Dan is the author behind a now famous TED talk (I encourage you to watch it) called "The way we think about charity is dead wrong" that simply refuted the old argument that “overhead” was the chief determinant of whether a nonprofit is successful or not. The talk has now been seen by almost two million people (you may have had someone share it with you) and changed the ability of self-appointed charity watchdog groups to make the case that overhead matters more than results.
At the Jewish Federation of Greater Portland we are always conscious of our internal costs. Yet, we are focused on developing strong (new and innovative) programs, and recognizing the need for capacity building initiatives. I believe this to be the case for every Jewish organization in Greater Portland – we are all “lean” – yet in many ways, too lean (especially in regard to the number of professionals in the system). We must all do more to invest in our professionals and our program efforts to move the community forward.
We seem to look at the world with two rulebooks: one for the non-profit sector and one for the rest of the economic world. For-profit organizations view capacity building as a means to support innovation, creativity, and improvement; whereas nonprofits tend to view any investment in capacity building as money lost toward direct service programs. If we are to have long-term sustainable organizations that have the capacity to do great things and do them well, then our investments in our organizations must increase.
Dan Pallotta in his TED Talk says, “The real issue is that everything we have been taught to think about charity is wrong. In particular, the single yardstick generally used to measure the worthiness of a charity – how much money goes directly toward the people it seeks to help and how much is used to cover overhead–is dangerously unhelpful. According to this thinking, the “best” charities are the ones with the lowest overhead. In fact, that focus may actually be preventing charities from making a real impact.
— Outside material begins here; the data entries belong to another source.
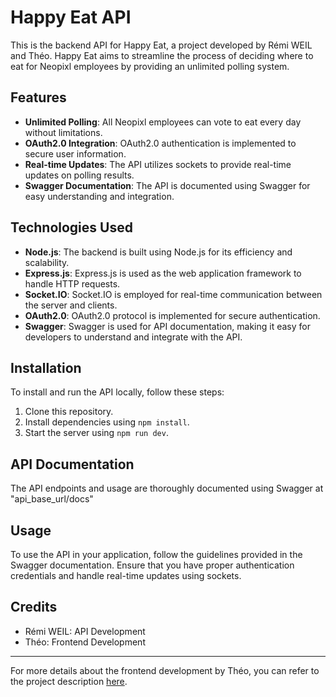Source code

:# Happy Eat API

This is the backend API for Happy Eat, a project developed by Rémi WEIL and Théo. Happy Eat aims to streamline the process of deciding where to eat for Neopixl employees by providing an unlimited polling system.

## Features

- **Unlimited Polling**: All Neopixl employees can vote to eat every day without limitations.
- **OAuth2.0 Integration**: OAuth2.0 authentication is implemented to secure user information.
- **Real-time Updates**: The API utilizes sockets to provide real-time updates on polling results.
- **Swagger Documentation**: The API is documented using Swagger for easy understanding and integration.

## Technologies Used

- **Node.js**: The backend is built using Node.js for its efficiency and scalability.
- **Express.js**: Express.js is used as the web application framework to handle HTTP requests.
- **Socket.IO**: Socket.IO is employed for real-time communication between the server and clients.
- **OAuth2.0**: OAuth2.0 protocol is implemented for secure authentication.
- **Swagger**: Swagger is used for API documentation, making it easy for developers to understand and integrate with the API.

## Installation

To install and run the API locally, follow these steps:

1. Clone this repository.
2. Install dependencies using `npm install`.
3. Start the server using `npm run dev`.

## API Documentation

The API endpoints and usage are thoroughly documented using Swagger at "api_base_url/docs"

## Usage

To use the API in your application, follow the guidelines provided in the Swagger documentation. Ensure that you have proper authentication credentials and handle real-time updates using sockets.

## Credits

- Rémi WEIL: API Development
- Théo: Frontend Development

---

For more details about the frontend development by Théo, you can refer to the project description [here](https://theosementaportfolio.framer.website/happyEatProductPage).
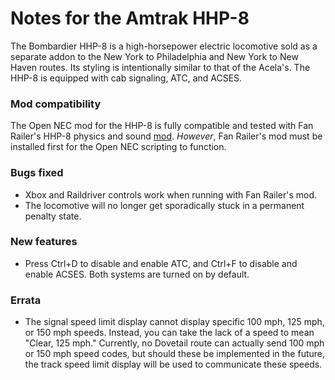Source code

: # Notes for the Amtrak HHP-8

The Bombardier HHP-8 is a high-horsepower electric locomotive sold as a separate addon to the New York to Philadelphia and New York to New Haven routes. Its styling is intentionally similar to that of the Acela's. The HHP-8 is equipped with cab signaling, ATC, and ACSES.

### Mod compatibility

The Open NEC mod for the HHP-8 is fully compatible and tested with Fan Railer's HHP-8 physics and sound [mod](https://youtu.be/l_iytY0iz4I). *However*, Fan Railer's mod must be installed first for the Open NEC scripting to function.

### Bugs fixed

- Xbox and Raildriver controls work when running with Fan Railer's mod.
- The locomotive will no longer get sporadically stuck in a permanent penalty state.

### New features

- Press Ctrl+D to disable and enable ATC, and Ctrl+F to disable and enable ACSES. Both systems are turned on by default.

### Errata

- The signal speed limit display cannot display specific 100 mph, 125 mph, or 150 mph speeds. Instead, you can take the lack of a speed to mean "Clear, 125 mph." Currently, no Dovetail route can actually send 100 mph or 150 mph speed codes, but should these be implemented in the future, the track speed limit display will be used to communicate these speeds.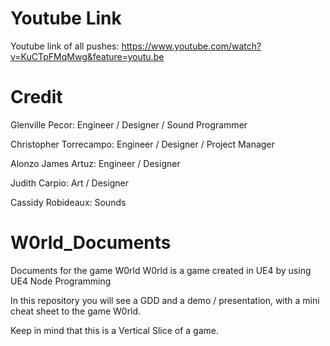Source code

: # Youtube Link
Youtube link of all pushes: https://www.youtube.com/watch?v=KuCTpFMqMwg&feature=youtu.be 

# Credit
Glenville Pecor: Engineer / Designer / Sound Programmer

Christopher Torrecampo: Engineer / Designer / Project Manager

Alonzo James Artuz:  Engineer / Designer 

Judith Carpio:  Art / Designer  

Cassidy Robideaux:  Sounds 


# W0rld_Documents
Documents for the game W0rld
W0rld is a game created in UE4 by using UE4 Node Programming 

In this repository you will see a GDD and a demo / presentation, with a mini cheat sheet to the game W0rld.

Keep in mind that this is a Vertical Slice of a game. 

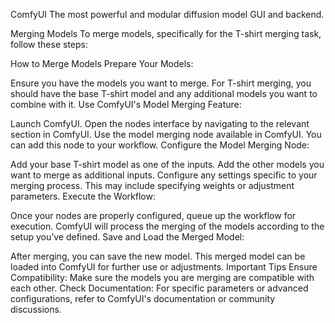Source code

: ComfyUI
The most powerful and modular diffusion model GUI and backend.

Merging Models
To merge models, specifically for the T-shirt merging task, follow these steps:

How to Merge Models
Prepare Your Models:

Ensure you have the models you want to merge. For T-shirt merging, you should have the base T-shirt model and any additional models you want to combine with it.
Use ComfyUI's Model Merging Feature:

Launch ComfyUI.
Open the nodes interface by navigating to the relevant section in ComfyUI.
Use the model merging node available in ComfyUI. You can add this node to your workflow.
Configure the Model Merging Node:

Add your base T-shirt model as one of the inputs.
Add the other models you want to merge as additional inputs.
Configure any settings specific to your merging process. This may include specifying weights or adjustment parameters.
Execute the Workflow:

Once your nodes are properly configured, queue up the workflow for execution.
ComfyUI will process the merging of the models according to the setup you’ve defined.
Save and Load the Merged Model:

After merging, you can save the new model.
This merged model can be loaded into ComfyUI for further use or adjustments.
Important Tips
Ensure Compatibility: Make sure the models you are merging are compatible with each other.
Check Documentation: For specific parameters or advanced configurations, refer to ComfyUI's documentation or community discussions.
Our social problems are massive in scale, our organizations are tiny up against them–and we have a belief system that keeps them tiny.”
McKinsey and Company once proclaimed the nonprofit culture as “low pay, make do, and do without.” This mindset needs to change. We need to hire the best people with the necessary expertise and experience. We need to invest in the latest technologies. And we need to deliver outcomes at an even higher level of quality and/or quantity. Only then can we fulfill our mission.
Should anyone donate to a non-profit that wastes money? Of course not. But now that the charity overhead ratio industry is campaigning against charity overhead ratios, we can get back to what matters: measuring results. That is how the Jewish Federation focuses its allocations process. We are focused on the impact each organization makes. And Federation encourages its partner agencies to invest in themselves, as well as provides funding for capacity building initiatives to help make all our organizations stronger. There is a difference between efficient and effective.
My take away from the open letter from those three groups – the people and communities our organizations serve do not require low overhead – they require high performance.
May all our Jewish communal organizations perform better and dream bigger as we continue to invest in ourselves and Jewish Portland.